Japanese artist (1831–1889)

Kawanabe Kyōsai (河鍋 暁斎) was a Japanese painter and caricaturist. In the words of art historian Timothy Clark, "an individualist and an independent, perhaps the last virtuoso in traditional Japanese painting".

== Biography ==
Living through the Edo period to the Meiji period, Kyōsai witnessed Japan transform itself from a feudal country into a modern state. Born at Koga, he was the son of a samurai. His first shock was at the age of nine when he picked up a human head separated from a corpse in the Kanda river. After working for a short time as a boy with ukiyo-e artist Utagawa Kuniyoshi, he received his formal artistic training in the Kanō school under Maemura Tōwa (前村洞和, ? – 1841), who gave him the nickname "The Painting Demon", but Kyōsai soon abandoned the formal traditions for the greater freedom of the popular school. During the political foment which produced and followed the revolution of 1867, Kyōsai attained a reputation as a caricaturist. His very long painting on makimono (a horizontal type of Japanese handscroll/scroll) "The battle of the farts" may be seen as a caricature of this foment. He was arrested three times and imprisoned by the authorities of the shogunate. Soon after the assumption of effective power by Emperor Meiji, a great congress of painters and men of letters was held at which Kyōsai was present. He again expressed his opinion of the new movement in a caricature, which had a great popular success, but also brought him into the hands of the police, this time of the opposite party.
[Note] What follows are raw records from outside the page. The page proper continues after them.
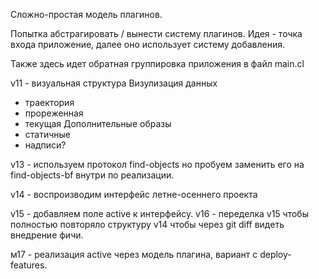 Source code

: Сложно-простая модель плагинов.

Попытка абстрагировать / вынести систему плагинов.
Идея - точка входа приложение, далее оно использует систему добавления.

Также здесь идет обратная группировка приложения в файл main.cl

v11 - визуальная структура
Визулизация данных
 - траектория
 - прореженная
 - текущая
Дополнительные образы
 - статичные
 - надписи?
 
v13 - используем протокол find-objects но пробуем заменить его на find-objects-bf внутри по реализации.

v14 - воспроизводим интерфейс летне-осеннего проекта

v15 - добавляем поле active к интерфейсу.
v16 - переделка v15 чтобы полностью повторяло структуру v14 чтобы через git diff видеть внедрение фичи.

м17 - реализация active через модель плагина, вариант с deploy-features. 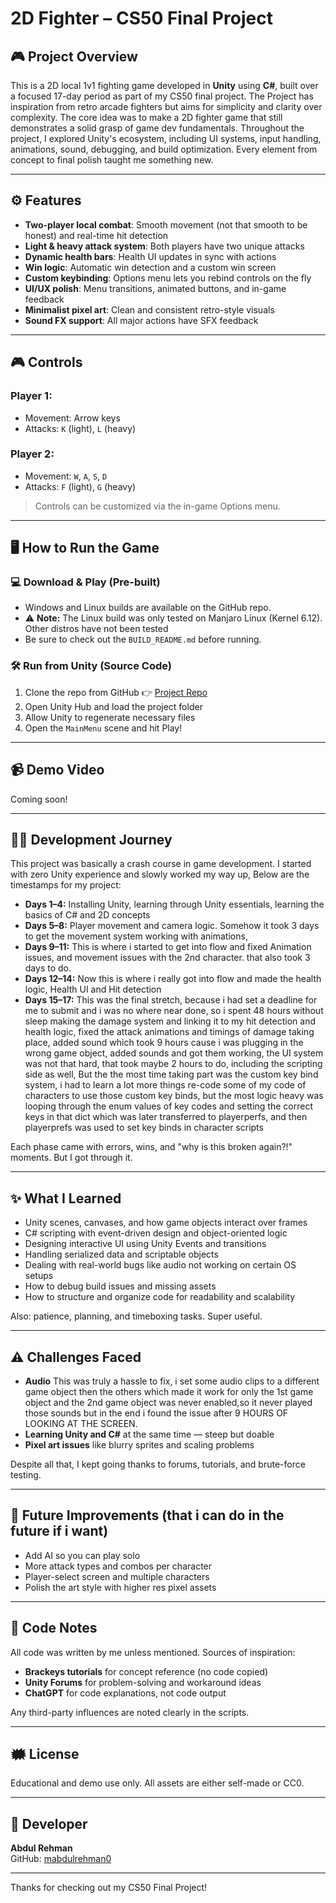 # 2D Fighter – CS50 Final Project

## 🎮 Project Overview
This is a 2D local 1v1 fighting game developed in **Unity** using **C#**, built over a focused 17-day period as part of my CS50 final project. The Project has inspiration from retro arcade fighters but aims for simplicity and clarity over complexity. The core idea was to make a 2D fighter game that still demonstrates a solid grasp of game dev fundamentals. Throughout the project, I explored Unity's ecosystem, including UI systems, input handling, animations, sound, debugging, and build optimization. Every element from concept to final polish taught me something new.

---

## ⚙️ Features
- **Two-player local combat**: Smooth movement (not that smooth to be honest) and real-time hit detection
- **Light & heavy attack system**: Both players have two unique attacks
- **Dynamic health bars**: Health UI updates in sync with actions
- **Win logic**: Automatic win detection and a custom win screen
- **Custom keybinding**: Options menu lets you rebind controls on the fly
- **UI/UX polish**: Menu transitions, animated buttons, and in-game feedback
- **Minimalist pixel art**: Clean and consistent retro-style visuals
- **Sound FX support**: All major actions have SFX feedback

---

## 🎮 Controls

### Player 1:
- Movement: Arrow keys
- Attacks: `K` (light), `L` (heavy)

### Player 2:
- Movement: `W`, `A`, `S`, `D`
- Attacks: `F` (light), `G` (heavy)

> Controls can be customized via the in-game Options menu.

---

## 🖥️ How to Run the Game

### 💻 Download & Play (Pre-built)
- Windows and Linux builds are available on the GitHub repo.
- ⚠️ **Note:** The Linux build was only tested on Manjaro Linux (Kernel 6.12). Other distros have not been tested
- Be sure to check out the `BUILD_README.md` before running.

### 🛠️ Run from Unity (Source Code)
1. Clone the repo from GitHub
   👉 [Project Repo](https://github.com/mabdulrehman0/2D_Fighter_CS50_Project)
2. Open Unity Hub and load the project folder
3. Allow Unity to regenerate necessary files
4. Open the `MainMenu` scene and hit Play!

---

## 📹 Demo Video
Coming soon! 

---

## 🧑‍💻 Development Journey
This project was basically a  crash course in game development. I started with zero Unity experience and slowly worked my way up, Below are the timestamps for my project:
- **Days 1–4:** Installing Unity, learning through Unity essentials, learning the basics of C# and 2D concepts
- **Days 5–8:** Player movement and camera logic. Somehow it took 3 days to get the movement system working with animations, 
- **Days 9–11:** This is where i started to get into flow and fixed Animation issues, and movement issues with the 2nd character. that also took 3 days to do.
- **Days 12–14:** Now this is where i really got into flow and made the health logic, Health UI and Hit detection
- **Days 15–17:** This was the final stretch, because i had set a deadline for me to submit and i was no where near done, so i spent 48 hours without sleep making the damage system and linking it to my hit detection and health logic, fixed the attack animations and timings of damage taking place, added sound which took 9 hours cause i was plugging in the wrong game object, added sounds and got them working, the UI system was not that hard, that took maybe 2 hours to do, including the scripting side as well, But the the most time taking part was the custom key bind system, i had to learn a lot more things re-code some of my code of characters to use those custom key binds, but the most logic heavy was looping through the enum values of key codes and setting the correct keys in that dict which was later transferred to playerperfs, and then playerprefs was used to set key binds in character scripts

Each phase came with errors, wins, and "why is this broken again?!" moments. But I got through it.

---

## ✨ What I Learned
- Unity scenes, canvases, and how game objects interact over frames
- C# scripting with event-driven design and object-oriented logic
- Designing interactive UI using Unity Events and transitions
- Handling serialized data and scriptable objects
- Dealing with real-world bugs like audio not working on certain OS setups
- How to debug build issues and missing assets
- How to structure and organize code for readability and scalability

Also: patience, planning, and timeboxing tasks. Super useful.

---

## ⚠️ Challenges Faced
- **Audio** This was truly a hassle to fix, i set some audio clips to a different game object
	then the others which made it work for only the 1st game object and the 2nd game object was never enabled,so it never played those sounds but in the end i found the issue after 9 HOURS OF LOOKING AT THE SCREEN.
- **Learning Unity and C#** at the same time — steep but doable
- **Pixel art issues** like blurry sprites and scaling problems

Despite all that, I kept going thanks to forums, tutorials, and brute-force testing.

---

## 🚀 Future Improvements (that i can do in the future if i want)
- Add AI so you can play solo
- More attack types and combos per character
- Player-select screen and multiple characters
- Polish the art style with higher res pixel assets

---

## 📜 Code Notes
All code was written by me unless mentioned. Sources of inspiration:
- **Brackeys tutorials** for concept reference (no code copied)
- **Unity Forums** for problem-solving and workaround ideas
- **ChatGPT** for code explanations, not code output

Any third-party influences are noted clearly in the scripts.

---

## 🗰️ License
Educational and demo use only. All assets are either self-made or CC0.

---

## 👤 Developer
**Abdul Rehman**  
GitHub: [mabdulrehman0](https://github.com/mabdulrehman0)

---

Thanks for checking out my CS50 Final Project!

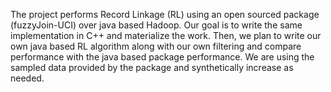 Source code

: The project performs Record Linkage (RL) using an open sourced package (fuzzyJoin-UCI) over java based Hadoop. Our goal is to write the same implementation in C++ and materialize the work. Then, we plan to write our own java based RL algorithm along with our own filtering and compare performance with the java based package performance. We are using the sampled data provided by the package and synthetically increase as needed. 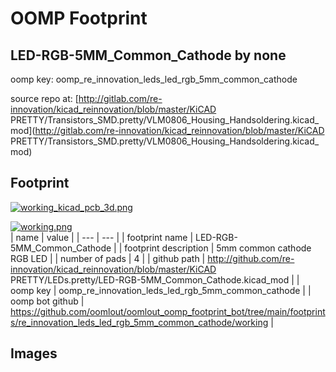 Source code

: # OOMP Footprint  
## LED-RGB-5MM_Common_Cathode  by none  
  
oomp key: oomp_re_innovation_leds_led_rgb_5mm_common_cathode  
  
source repo at: [http://gitlab.com/re-innovation/kicad_reinnovation/blob/master/KiCAD PRETTY/Transistors_SMD.pretty/VLM0806_Housing_Handsoldering.kicad_mod](http://gitlab.com/re-innovation/kicad_reinnovation/blob/master/KiCAD PRETTY/Transistors_SMD.pretty/VLM0806_Housing_Handsoldering.kicad_mod)  
## Footprint  
  
[![working_kicad_pcb_3d.png](working_kicad_pcb_3d_600.png)](working_kicad_pcb_3d.png)  
  
[![working.png](working_600.png)](working.png)  
| name | value | 
| --- | --- | 
| footprint name | LED-RGB-5MM_Common_Cathode | 
| footprint description | 5mm common cathode RGB LED | 
| number of pads | 4 | 
| github path | http://github.com/re-innovation/kicad_reinnovation/blob/master/KiCAD PRETTY/LEDs.pretty/LED-RGB-5MM_Common_Cathode.kicad_mod | 
| oomp key | oomp_re_innovation_leds_led_rgb_5mm_common_cathode | 
| oomp bot github | https://github.com/oomlout/oomlout_oomp_footprint_bot/tree/main/footprints/re_innovation_leds_led_rgb_5mm_common_cathode/working | 
## Images  
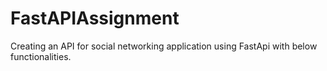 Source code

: # FastAPIAssignment
Creating an API for social networking application using FastApi with below functionalities.
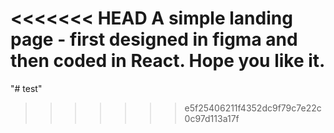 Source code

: <<<<<<< HEAD
A simple landing page - first designed in figma and then coded in React. Hope you like it.
=======
"# test" 
>>>>>>> e5f25406211f4352dc9f79c7e22c0c97d113a17f
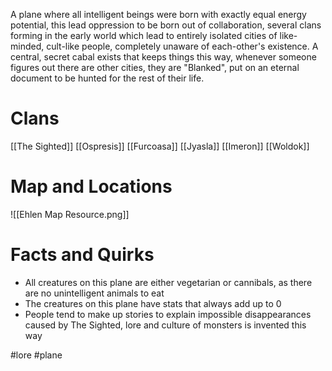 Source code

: A plane where all intelligent beings were born with exactly equal energy potential, this lead oppression to be born out of collaboration, several clans forming in the early world which lead to entirely isolated cities of like-minded, cult-like people, completely unaware of each-other's existence. A central, secret cabal exists that keeps things this way, whenever someone figures out there are other cities, they are "Blanked", put on an eternal document to be hunted for the rest of their life.

# Clans

[[The Sighted]]
[[Ospresis]] 
[[Furcoasa]]
[[Jyasla]]
[[Imeron]]
[[Woldok]] 
# Map and Locations

![[Ehlen Map Resource.png]]

# Facts and Quirks

- All creatures on this plane are either vegetarian or cannibals, as there are no unintelligent animals to eat
- The creatures on this plane have stats that always add up to 0
- People tend to make up stories to explain impossible disappearances caused by The Sighted, lore and culture of monsters is invented this way

#lore #plane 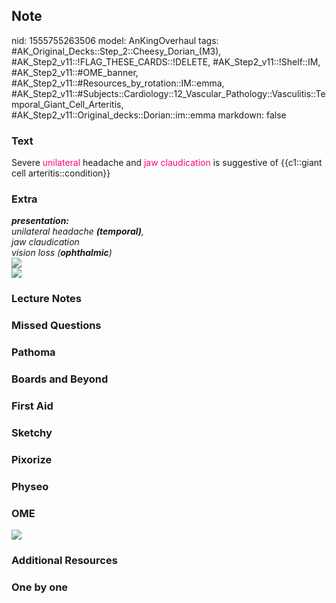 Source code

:## Note
nid: 1555755263506
model: AnKingOverhaul
tags: #AK_Original_Decks::Step_2::Cheesy_Dorian_(M3), #AK_Step2_v11::!FLAG_THESE_CARDS::!DELETE, #AK_Step2_v11::!Shelf::IM, #AK_Step2_v11::#OME_banner, #AK_Step2_v11::#Resources_by_rotation::IM::emma, #AK_Step2_v11::#Subjects::Cardiology::12_Vascular_Pathology::Vasculitis::Temporal_Giant_Cell_Arteritis, #AK_Step2_v11::Original_decks::Dorian::im::emma
markdown: false

### Text
Severe <font color="#FC0280">unilateral</font> headache and
<font color="#FC0280">jaw claudication</font> is suggestive of
{{c1::giant cell arteritis::condition}}

### Extra
<div>
  <div>
    <div>
      <div>
        <i><b>presentation:</b></i>
        <div>
          <i>unilateral headache <b>(temporal)</b>,</i>
        </div>
        <div>
          <i>jaw claudication</i>
        </div>
        <div>
          <i>vision loss (<b>ophthalmic</b>)</i>
        </div>
      </div>
      <div>
        <i><img src="paste-3605521965776897.jpg"></i>
      </div>
    </div>
    <div>
      <i><img src="paste-4494631735656449.jpg"></i>
    </div>
  </div>
</div>

### Lecture Notes


### Missed Questions


### Pathoma


### Boards and Beyond


### First Aid


### Sketchy


### Pixorize


### Physeo


### OME
<div class="ome-widget">
  <a href="https://onlinemeded.org?ref=anki"><img src=
  "_OME_AnkiFlashcards_General_7.png"></a>
</div>

### Additional Resources


### One by one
Kyōsai's collaboration with the writer Kanagaki Robun is said to have begun when Robun met the painter while writing an account of the 1855 Edo earthquake, the day after it struck; a sketch of a catfish by Kyōsai that accompanied Robun's text became Kyōsai's first single-sheet ukiyo-e woodblock print. Its commercial success led Robun to go on to produce a sequence of similar catfish images, known as namazu-e. Kyōsai's daughter, Kawanabe Gyōsui, went on to become a significant eccentric artist in the second half of the 19th century, teaching nihonga at Joshibi University and producing prints based on Edo-era paintings, triptychs paying homage to the style of Toyohara Chikanobu, and, in the 1930s, several kachō-ga (bird-and-flower paintings).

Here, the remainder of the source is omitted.